Tuesday, 09 September 2014 Written by Huw Baines

Billy The Kid’s new record is about hope, but not the sort that gets smeared across greetings cards. It’s about the glimmers that surround broken scenes, finding a way to escape and wearing your scars. As the saying goes: “Almost only matters in horseshoes and hand grenades.”

The album’s name is just one part of the story, though. Having branched off from her time as leader of Billy and the Lost Boys, Billy Pettinger’s road has been one of DIY records, crowd funded tours, travel, heartbreak and persistent doubts. ‘Horseshoes & Hand Grenades’ attempts to make sense of that past, with one eye trained on the future. The starting points may not be pretty, but that nagging idea of a change in circumstances won’t go away.

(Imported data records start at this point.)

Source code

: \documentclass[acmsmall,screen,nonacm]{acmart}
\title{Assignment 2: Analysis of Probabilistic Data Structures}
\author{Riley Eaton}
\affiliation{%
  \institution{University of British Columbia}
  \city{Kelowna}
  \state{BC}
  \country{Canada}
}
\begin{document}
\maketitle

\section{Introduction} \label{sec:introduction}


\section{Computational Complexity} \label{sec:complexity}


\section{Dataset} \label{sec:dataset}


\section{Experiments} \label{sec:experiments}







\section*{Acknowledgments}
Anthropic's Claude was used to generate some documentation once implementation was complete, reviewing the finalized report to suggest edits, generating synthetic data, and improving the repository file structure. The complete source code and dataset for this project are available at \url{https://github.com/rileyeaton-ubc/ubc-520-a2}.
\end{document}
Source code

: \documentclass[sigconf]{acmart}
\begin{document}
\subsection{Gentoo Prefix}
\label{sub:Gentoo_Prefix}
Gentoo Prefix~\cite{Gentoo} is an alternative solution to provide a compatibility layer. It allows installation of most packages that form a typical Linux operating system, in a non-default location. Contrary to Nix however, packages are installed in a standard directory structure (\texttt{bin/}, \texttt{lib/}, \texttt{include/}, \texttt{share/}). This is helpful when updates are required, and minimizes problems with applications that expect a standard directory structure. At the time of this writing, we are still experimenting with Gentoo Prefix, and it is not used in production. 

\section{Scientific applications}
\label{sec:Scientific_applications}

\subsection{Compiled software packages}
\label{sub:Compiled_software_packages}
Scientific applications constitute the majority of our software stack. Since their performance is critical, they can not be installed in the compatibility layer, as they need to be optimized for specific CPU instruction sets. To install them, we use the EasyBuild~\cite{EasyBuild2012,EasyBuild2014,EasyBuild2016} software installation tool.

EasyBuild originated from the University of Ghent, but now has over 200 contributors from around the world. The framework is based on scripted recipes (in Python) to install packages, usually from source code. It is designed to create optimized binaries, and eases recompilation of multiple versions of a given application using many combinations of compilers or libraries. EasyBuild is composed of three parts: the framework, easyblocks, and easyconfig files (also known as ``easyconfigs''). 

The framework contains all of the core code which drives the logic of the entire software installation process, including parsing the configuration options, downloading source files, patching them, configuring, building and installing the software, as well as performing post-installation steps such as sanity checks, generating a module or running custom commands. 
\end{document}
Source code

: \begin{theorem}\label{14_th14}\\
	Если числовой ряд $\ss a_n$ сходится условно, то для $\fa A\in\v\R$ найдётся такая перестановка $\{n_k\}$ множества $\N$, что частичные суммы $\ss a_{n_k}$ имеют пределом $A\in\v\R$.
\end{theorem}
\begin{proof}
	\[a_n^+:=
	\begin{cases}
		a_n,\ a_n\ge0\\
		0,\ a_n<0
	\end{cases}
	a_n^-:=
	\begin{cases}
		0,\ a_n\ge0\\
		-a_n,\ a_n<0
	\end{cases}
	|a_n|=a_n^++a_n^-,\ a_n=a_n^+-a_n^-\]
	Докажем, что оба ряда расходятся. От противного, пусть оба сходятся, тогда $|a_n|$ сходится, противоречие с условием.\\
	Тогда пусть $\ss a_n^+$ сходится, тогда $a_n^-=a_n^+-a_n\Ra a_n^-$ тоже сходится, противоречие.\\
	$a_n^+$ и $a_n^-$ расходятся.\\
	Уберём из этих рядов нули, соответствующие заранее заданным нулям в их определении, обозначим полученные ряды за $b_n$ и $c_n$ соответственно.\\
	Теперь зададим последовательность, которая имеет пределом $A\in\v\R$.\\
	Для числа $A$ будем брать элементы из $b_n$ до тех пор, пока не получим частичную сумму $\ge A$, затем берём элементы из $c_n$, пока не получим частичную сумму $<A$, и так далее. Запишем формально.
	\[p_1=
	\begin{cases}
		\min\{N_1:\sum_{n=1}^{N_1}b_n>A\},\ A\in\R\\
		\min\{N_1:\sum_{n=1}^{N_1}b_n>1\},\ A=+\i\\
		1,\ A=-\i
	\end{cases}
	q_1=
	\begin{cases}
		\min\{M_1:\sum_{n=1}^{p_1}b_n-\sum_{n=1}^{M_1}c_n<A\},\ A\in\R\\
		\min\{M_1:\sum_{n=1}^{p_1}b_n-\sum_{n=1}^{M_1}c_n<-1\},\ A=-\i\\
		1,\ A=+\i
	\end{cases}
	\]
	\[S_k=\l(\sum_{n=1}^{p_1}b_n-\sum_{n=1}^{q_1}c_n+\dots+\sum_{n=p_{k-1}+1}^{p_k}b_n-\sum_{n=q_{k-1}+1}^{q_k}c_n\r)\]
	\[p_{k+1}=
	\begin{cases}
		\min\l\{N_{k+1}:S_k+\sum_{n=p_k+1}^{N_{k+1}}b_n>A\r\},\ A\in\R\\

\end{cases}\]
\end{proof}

“I’m writing my life and explaining the things that I come across that I’m affected by,” Pettinger said prior to a recent show at London’s Black Heart. “We had 36 songs to pick from and ended up with 13. I think in the final hour they all had something in common; they all had that desperation and hopefulness, which ties into the album title. There’s the visual of hope and destruction, but also having nothing to lose. We really have to go for it. Why wouldn’t I?”

After going it alone for last year’s ‘Perspective’, on which she played every instrument and produced, Pettinger had some high-profile help in realising ‘Horseshoes & Hand Grenades’. The moral of that particular story is that if you get the chance to play a cover of Neil Young’s Only Love Can Break Your Heart with Frank Turner, you should.

Last summer, Pettinger joined Turner on stage in Toronto following a chance meeting. Soon after, with Xtra Mile considering a reissue of ‘Perspective’, her latest demos wound up in Turner’s hands. Those new songs wouldn’t be included on a repackaged record as initially intended. They would become ‘Horseshoes & Hand Grenades’, with Turner in the producer’s chair and the Sleeping Souls’ Nigel Powell behind the kit.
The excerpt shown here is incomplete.